• Conférence : Nous ne sommes plus seuls au monde par Bertrand Badie

     • Publié le 14 juin 2016 • Rubrique(s) Actualités de l'Union europénne, Actualités de la Maison de l'Europe, Les temps forts

     Le lundi 13 juin, la Maison de l’Europe recevait pour son Assemblée Générale ordinaire Bertrand BADIE, Professeur de science politique et spécialiste des relations internationales, retour sur les échanges qui ont eu lieu à l’espace Ouest-France.

    « On ne peut pas raser la tête de quelqu’un en son absence ». C’est par ce proverbe malien que Bertrand Badie a commencé son intervention et son évocation de ce qui semble plus que jamais essentiel aujourd’hui : la nécessité de penser l’altérité.

    Les européens, inventeurs des relations internationales telles qu’elles sont encore conçues aujourd’hui, sont confrontés à cet enjeu qui se matérialise dans la remise en cause d’un entre soi de certains Etats et d’un blocage annonçant l’étiolement du projet européen actuellement.

    Une histoire particulière du continent européen

    Au cours d’un rappel historique sur la formation de l’Etat moderne découlant des écrits du philosophe britannique Thomas Hobbes, Bertrand Badie a rappelé la particularité de l’Europe : elle est en effet la seule région dans l’histoire du monde qui est constituée par une juxtaposition d’unités territoriales souveraines.

    Ce lien qui uni les différents territoires dès 1648 avec le Traité de Westphalie, est renforcé par le Congrès de Vienne de 1815, concertation des monarques qu’il considère comme l’ancêtre du G7.  Malgré cela, ce système est une anomalie dans l’histoire mondiale où l’Etat est fortement corrélé à la notion de guerre, qui est, même en Europe et ce jusqu’en 1945, le mode de fonctionnement normal des relations internationales et de l’actualisation des rapports de force.

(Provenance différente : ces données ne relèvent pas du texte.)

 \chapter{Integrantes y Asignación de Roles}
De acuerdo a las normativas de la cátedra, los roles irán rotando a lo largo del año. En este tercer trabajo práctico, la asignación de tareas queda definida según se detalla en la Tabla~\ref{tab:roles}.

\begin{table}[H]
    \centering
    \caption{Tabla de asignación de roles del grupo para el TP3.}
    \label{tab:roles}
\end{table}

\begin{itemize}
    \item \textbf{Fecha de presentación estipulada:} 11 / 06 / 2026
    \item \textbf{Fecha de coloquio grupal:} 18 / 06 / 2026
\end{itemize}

Si l’Europe a réussi à s’unifier pour neutraliser la guerre sur son territoire, elle a cependant exposé sa faiblesse à travers la colonisation et la construction d’un système de marginalisation de l’autre. La mauvaise gestion de la post-décolonisation s’est rajoutée  à cela et à seulement eu pour résultat l’effondrement des Etats ou l’installation au pouvoir de régimes extrêmement répressifs.

    Cette réflexion permet alors de comprendre les mutations de la guerre, aujourd’hui considérée comme une rivalité entre faiblesses et non plus entre puissances comme elle l’était autrefois. La guerre est aussi la conséquence de l’impossibilité de tisser un lien social qui permettrait la fondation d’un état de paix. Il s’agit alors de placer la notion de « solidarisme », développée par Léon Bourgeois, au cœur des relations internationales afin de construire une nouvelle approche de la résolution des problématiques mondiales.

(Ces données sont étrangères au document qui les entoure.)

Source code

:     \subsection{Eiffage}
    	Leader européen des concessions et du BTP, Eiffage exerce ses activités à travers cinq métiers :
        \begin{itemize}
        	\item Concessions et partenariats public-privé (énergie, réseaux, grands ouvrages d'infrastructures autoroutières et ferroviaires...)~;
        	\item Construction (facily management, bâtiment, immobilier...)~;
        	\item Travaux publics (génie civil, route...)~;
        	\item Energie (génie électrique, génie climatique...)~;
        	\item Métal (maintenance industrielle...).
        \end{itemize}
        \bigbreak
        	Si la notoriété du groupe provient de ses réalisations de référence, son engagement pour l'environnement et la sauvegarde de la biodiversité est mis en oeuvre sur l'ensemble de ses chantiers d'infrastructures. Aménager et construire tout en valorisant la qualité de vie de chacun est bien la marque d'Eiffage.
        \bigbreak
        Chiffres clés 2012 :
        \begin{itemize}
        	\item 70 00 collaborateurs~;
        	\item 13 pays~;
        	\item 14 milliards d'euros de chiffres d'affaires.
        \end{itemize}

    Les enjeux majeurs auxquels l’Europe est confrontée aujourd’hui

    Il semble que la méthode de résolution des conflits et l’ingérence utilisée par les Etats européens soit finalement un des points majeurs qui empêche aujourd’hui la gouvernance collective des problèmes globaux. L’Europe, confrontée à une paralysie de sa diplomatie commune depuis 2003, est un projet qui a suscité un grand espoir et qui doit aujourd’hui se renouveler pour s’adapter aux enjeux contemporains. En effet, il ne s’agit plus d’empêcher la guerre entre les Etats membres mais bien de définir ce qu’est l’espace européen pour qu’il s’intègre dans la mondialisation.

    Selon Bertrand Badie, il est indispensable que l’Europe se reconstruise par rapport aux autres dans l’optique de participer à la gouvernance des phénomènes de mondialité, et notamment du phénomène migratoire. Dans l’état actuel d’interdépendance entre les Etats, ils se doivent d’adopter une approche « solidariste » et ainsi mettre à profit ces évolutions et ce que peut apporter une résolution mutuelle des problèmes. Il est cependant possible que ce système ne puisse pas fonctionner à 28 ; il faudra alors une mobilisation particulière de certains Etats pour montrer l’exemple et trouver des solutions bénéfiques à tous.